Stored data entries:
= = = = =
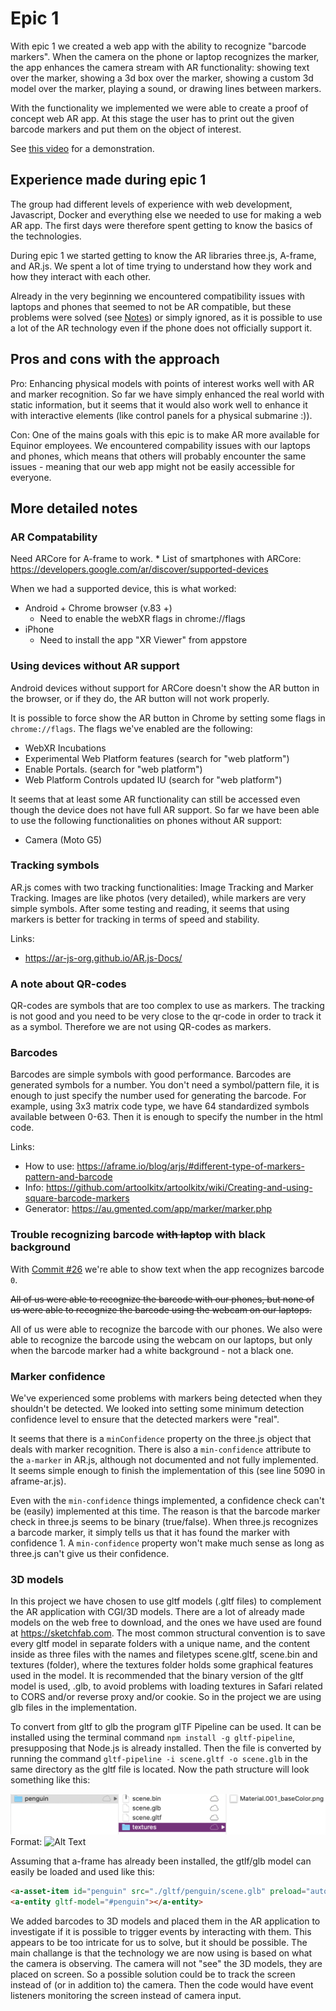 # Epic 1

With epic 1 we created a web app with the ability to recognize "barcode markers". When the camera on the phone or laptop recognizes the marker, the app enhances the camera stream with AR functionality: showing text over the marker, showing a 3d box over the marker, showing a custom 3d model over the marker, playing a sound, or drawing lines between markers.

With the functionality we implemented we were able to create a proof of concept web AR app. At this stage the user has to print out the given barcode markers and put them on the object of interest.

See [this video](https://drive.google.com/file/d/1teWcL39Us8xr9aYBNlM7stuhZb1C4WGH/view?usp=sharing) for a demonstration.

## Experience made during epic 1

The group had different levels of experience with web development, Javascript, Docker and everything else we needed to use for making a web AR app. The first days were therefore spent getting to know the basics of the technologies.

During epic 1 we started getting to know the AR libraries three.js, A-frame, and AR.js. We spent a lot of time trying to understand how they work and how they interact with each other.

Already in the very beginning we encountered compatibility issues with laptops and phones that seemed to not be AR compatible, but these problems were solved (see [Notes](notes.md)) or simply ignored, as it is possible to use a lot of the AR technology even if the phone does not officially support it.

## Pros and cons with the approach

Pro: Enhancing physical models with points of interest works well with AR and marker recognition. So far we have simply enhanced the real world with static information, but it seems that it would also work well to enhance it with interactive elements (like control panels for a physical submarine :)).

Con: One of the mains goals with this epic is to make AR more available for Equinor employees. We encountered compability issues with our laptops and phones, which means that others will probably encounter the same issues - meaning that our web app might not be easily accessible for everyone.

## More detailed notes

### AR Compatability
Need ARCore for A-frame to work.
    * List of smartphones with ARCore: https://developers.google.com/ar/discover/supported-devices

When we had a supported device, this is what worked:
* Android + Chrome browser (v.83 +)
    * Need to enable the webXR flags in chrome://flags
* iPhone
    * Need to install the app "XR Viewer" from appstore

### Using devices without AR support

Android devices without support for ARCore doesn't show the AR button in the browser,
or if they do, the AR button will not work properly.

It is possible to force show the AR button in Chrome by setting some flags in `chrome://flags`.
The flags we've enabled are the following:
* WebXR Incubations
* Experimental Web Platform features (search for "web platform")
* Enable Portals. (search for "web platform")
* Web Platform Controls updated IU (search for "web platform")

It seems that at least some AR functionality can still be accessed even though the device does not have full AR support.
So far we have been able to use the following functionalities on phones without AR support:

* Camera (Moto G5)

### Tracking symbols
AR.js comes with two tracking functionalities: Image Tracking and Marker Tracking. Images are like photos (very detailed), while markers are very simple symbols. After some testing and reading, it seems that using markers is better for tracking in terms of speed and stability.

Links:
* https://ar-js-org.github.io/AR.js-Docs/

### A note about QR-codes
QR-codes are symbols that are too complex to use as markers. The tracking is not good and you need to be very close to the qr-code in order to track it as a symbol. Therefore we are not using QR-codes as markers.

### Barcodes
Barcodes are simple symbols with good performance. Barcodes are generated symbols for a number. You don't need a symbol/pattern file, it is enough to just specify the number used for generating the barcode. For example, using 3x3 matrix code type, we have 64 standardized symbols available between 0-63. Then it is enough to specify the number in the html code.

Links:
* How to use: https://aframe.io/blog/arjs/#different-type-of-markers-pattern-and-barcode
* Info: https://github.com/artoolkitx/artoolkitx/wiki/Creating-and-using-square-barcode-markers
* Generator: https://au.gmented.com/app/marker/marker.php

### Trouble recognizing barcode ~~with laptop~~ with black background
With [Commit #26](https://github.com/equinor/eit-web-ar/commit/3c82867d0a231d38d44d794825fe564e65f36a39) we're able to show text when the app recognizes barcode `0`.

~~All of us were able to recognize the barcode with our phones, but none of us were able to recognize the barcode using the webcam on our laptops.~~

All of us were able to recognize the barcode with our phones. We also were able to recognize the barcode using the webcam on our laptops,
but only when the barcode marker had a white background - not a black one.

### Marker confidence
We've experienced some problems with markers being detected when they shouldn't be detected.
We looked into setting some minimum detection confidence level to ensure that the detected markers were "real".

It seems that there is a `minConfidence` property on the three.js object that deals with marker recognition.
There is also a `min-confidence` attribute to the `a-marker` in AR.js, although not documented and not fully implemented.
It seems simple enough to finish the implementation of this (see line 5090 in aframe-ar.js).

Even with the `min-confidence` things implemented, a confidence check can't be (easily) implemented at this time.
The reason is that the barcode marker check in three.js seems to be binary (true/false).
When three.js recognizes a barcode marker, it simply tells us that it has found the marker with confidence 1.
A `min-confidence` property won't make much sense as long as three.js can't give us their confidence.

### 3D models
In this project we have chosen to use gltf models (.gltf files) to complement the AR application with CGI/3D models. There are a lot of already made models on the web free to download, and the ones we have used are found at https://sketchfab.com. The most common structural convention is to save every gltf model in separate folders with a unique name, and the content inside as three files with the names and filetypes scene.gltf, scene.bin and textures (folder), where the textures folder holds some graphical features used in the model. It is recommended that the binary version of the gltf model is used, .glb, to avoid problems with loading textures in Safari related to CORS and/or reverse proxy and/or cookie. So in the project we are using glb files in the implementation.

To convert from gltf to glb the program glTF Pipeline can be used. It can be installed using the terminal command `npm install -g gltf-pipeline`, presupposing that Node.js is already installed. Then the file is converted by running the command `gltf-pipeline -i scene.gltf -o scene.glb` in the same directory as the gltf file is located. Now the path structure will look something like this:

![GitHub Logo](gltf-structure.png)
Format: ![Alt Text](url)

Assuming that a-frame has already been installed, the gtlf/glb model can easily be loaded and used like this:

```html
<a-asset-item id="penguin" src="./gltf/penguin/scene.glb" preload="auto"></a-asset-item>
<a-entity gltf-model="#penguin"></a-entity>
```

We added barcodes to 3D models and placed them in the AR application to investigate if it is possible to trigger events by interacting with them. This appears to be too intricate for us to solve, but it should be possible. The main challange is that the technology we are now using is based on what the camera is observing. The camera will not "see" the 3D models, they are placed on screen. So a possible solution could be to track the screen instead of (or in addition to) the camera. Then the code would have event listeners monitoring the screen instead of camera input.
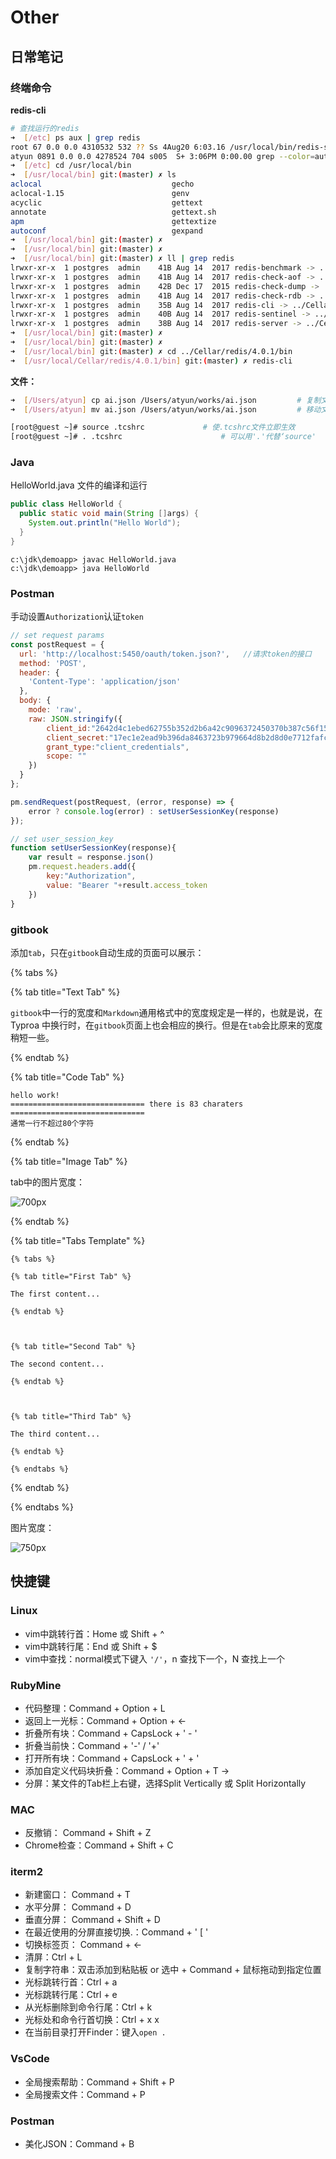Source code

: # Other

## 日常笔记

### 终端命令

**redis-cli**

```bash
# 查找运行的redis
➜  [/etc] ps aux | grep redis
root 67 0.0 0.0 4310532 532 ?? Ss 4Aug20 6:03.16 /usr/local/bin/redis-server 127.0.0.1:6379
atyun 0891 0.0 0.0 4278524 704 s005  S+ 3:06PM 0:00.00 grep --color=auto --exclude-dir=.bzr --exclude-dir=CVS --exclude-dir=.git --exclude-dir=.hg --exclude-dir=.svn --exclude-dir=.idea --exclude-dir=.tox redis
➜  [/etc] cd /usr/local/bin
➜  [/usr/local/bin] git:(master) ✗ ls
aclocal                             gecho                               hostid                              pgbench
aclocal-1.15                        genv                                hyperkit                            pinky
acyclic                             gettext                             idn2                                pkg-config
annotate                            gettext.sh                          ifnames                             pltcl_delmod
apm                                 gettextize                          img2webp                            pltcl_listmod
autoconf                            gexpand                             initdb                              pltcl_loadmod     。。省略
➜  [/usr/local/bin] git:(master) ✗
➜  [/usr/local/bin] git:(master) ✗
➜  [/usr/local/bin] git:(master) ✗ ll | grep redis
lrwxr-xr-x  1 postgres  admin    41B Aug 14  2017 redis-benchmark -> ../Cellar/redis/4.0.1/bin/redis-benchmark
lrwxr-xr-x  1 postgres  admin    41B Aug 14  2017 redis-check-aof -> ../Cellar/redis/4.0.1/bin/redis-check-aof
lrwxr-xr-x  1 postgres  admin    42B Dec 17  2015 redis-check-dump -> ../Cellar/redis/3.0.5/bin/redis-check-dump
lrwxr-xr-x  1 postgres  admin    41B Aug 14  2017 redis-check-rdb -> ../Cellar/redis/4.0.1/bin/redis-check-rdb
lrwxr-xr-x  1 postgres  admin    35B Aug 14  2017 redis-cli -> ../Cellar/redis/4.0.1/bin/redis-cli
lrwxr-xr-x  1 postgres  admin    40B Aug 14  2017 redis-sentinel -> ../Cellar/redis/4.0.1/bin/redis-sentinel
lrwxr-xr-x  1 postgres  admin    38B Aug 14  2017 redis-server -> ../Cellar/redis/4.0.1/bin/redis-server
➜  [/usr/local/bin] git:(master) ✗
➜  [/usr/local/bin] git:(master) ✗
➜  [/usr/local/bin] git:(master) ✗ cd ../Cellar/redis/4.0.1/bin
➜  [/usr/local/Cellar/redis/4.0.1/bin] git:(master) ✗ redis-cli
```



**文件：**

```bash
➜  [/Users/atyun] cp ai.json /Users/atyun/works/ai.json         # 复制文件到指定路径
➜  [/Users/atyun] mv ai.json /Users/atyun/works/ai.json         # 移动文件到指定路径

[root@guest ~]# source .tcshrc             # 使.tcshrc文件立即生效
[root@guest ~]# . .tcshrc                      # 可以用'.'代替‘source'
```

### Java

HelloWorld.java 文件的编译和运行

```java
public class HelloWorld {    
  public static void main(String []args) {       
    System.out.println("Hello World");    
  } 
}
```

```text
c:\jdk\demoapp> javac HelloWorld.java
c:\jdk\demoapp> java HelloWorld
```



### Postman

手动设置`Authorization`认证`token`

```js
// set request params
const postRequest = {
  url: 'http://localhost:5450/oauth/token.json?',	//请求token的接口
  method: 'POST',
  header: {
    'Content-Type': 'application/json'
  },
  body: {
    mode: 'raw',
    raw: JSON.stringify({
        client_id:"2642d4c1ebed62755b352d2b6a42c9096372450370b387c56f158423e6612552",
        client_secret:"17ec1e2ead9b396da8463723b979664d8b2d8d0e7712fafcc97f154c7f0b5d41",
        grant_type:"client_credentials",
        scope: "" 
    })
  }
};

pm.sendRequest(postRequest, (error, response) => {
    error ? console.log(error) : setUserSessionKey(response)
});

// set user_session_key
function setUserSessionKey(response){
    var result = response.json()
    pm.request.headers.add({
        key:"Authorization",
        value: "Bearer "+result.access_token
    })
}
```



### gitbook

添加`tab`，只在`gitbook`自动生成的页面可以展示：

{% tabs %}

{% tab title="Text Tab" %}

`gitbook`中一行的宽度和`Markdown`通用格式中的宽度规定是一样的，也就是说，在 Typroa 中换行时，在`gitbook`页面上也会相应的换行。但是在`tab`会比原来的宽度稍短一些。

{% endtab %} 



{% tab title="Code Tab" %}

```
hello work!
============================== there is 83 charaters ==============================
通常一行不超过80个字符
```
{% endtab %} 



{% tab title="Image Tab" %}

tab中的图片宽度：

![700px](../image/Other/Other/700px.png)

{% endtab %} 



{% tab title="Tabs Template" %}

```gitbook
{% tabs %}

{% tab title="First Tab" %}

The first content...

{% endtab %} 



{% tab title="Second Tab" %}

The second content...

{% endtab %} 



{% tab title="Third Tab" %}

The third content...

{% endtab %} 

{% endtabs %}
```

{% endtab %} 

{% endtabs %}



图片宽度：

![750px](../image/Other/Other/750px.png)



## 快捷键

### Linux

* vim中跳转行首：Home 或 Shift + ^
* vim中跳转行尾：End 或 Shift + $
* vim中查找：normal模式下键入 `'/'`，n 查找下一个，N 查找上一个

### RubyMine

* 代码整理：Command + Option + L
* 返回上一光标：Command + Option + &lt;-
* 折叠所有块：Command + CapsLock + ' - '
* 折叠当前快：Command + '-' / '+'
* 打开所有块：Command + CapsLock + ' + '
* 添加自定义代码块折叠：Command + Option + T  -&gt;  
* 分屏：某文件的Tab栏上右键，选择Split Vertically 或 Split Horizontally

### MAC

* 反撤销： Command + Shift + Z
* Chrome检查：Command + Shift + C

### iterm2

* 新建窗口： Command + T
* 水平分屏： Command + D
* 垂直分屏： Command + Shift + D
* 在最近使用的分屏直接切换.：Command + ' \[ '
* 切换标签页： Command +  &lt;-
* 清屏：Ctrl + L
* 复制字符串：双击添加到粘贴板 or 选中 + Command + 鼠标拖动到指定位置
* 光标跳转行首：Ctrl + a
* 光标跳转行尾：Ctrl + e
* 从光标删除到命令行尾：Ctrl + k
* 光标处和命令行首切换：Ctrl + x x
* 在当前目录打开Finder：键入`open .`

### VsCode

* 全局搜索帮助：Command + Shift + P
* 全局搜索文件：Command + P

### Postman

* 美化JSON：Command + B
= = = = =
**Task details:**
Your task is to restate, word for word, only those lines above that fall between the line holding "When three.js recognizes" and the line holding "In this project", inclusive.

**Reply:**
When three.js recognizes a barcode marker, it simply tells us that it has found the marker with confidence 1.
A `min-confidence` property won't make much sense as long as three.js can't give us their confidence.

### 3D models
In this project we have chosen to use gltf models (.gltf files) to complement the AR application with CGI/3D models. There are a lot of already made models on the web free to download, and the ones we have used are found at https://sketchfab.com. The most common structural convention is to save every gltf model in separate folders with a unique name, and the content inside as three files with the names and filetypes scene.gltf, scene.bin and textures (folder), where the textures folder holds some graphical features used in the model. It is recommended that the binary version of the gltf model is used, .glb, to avoid problems with loading textures in Safari related to CORS and/or reverse proxy and/or cookie. So in the project we are using glb files in the implementation.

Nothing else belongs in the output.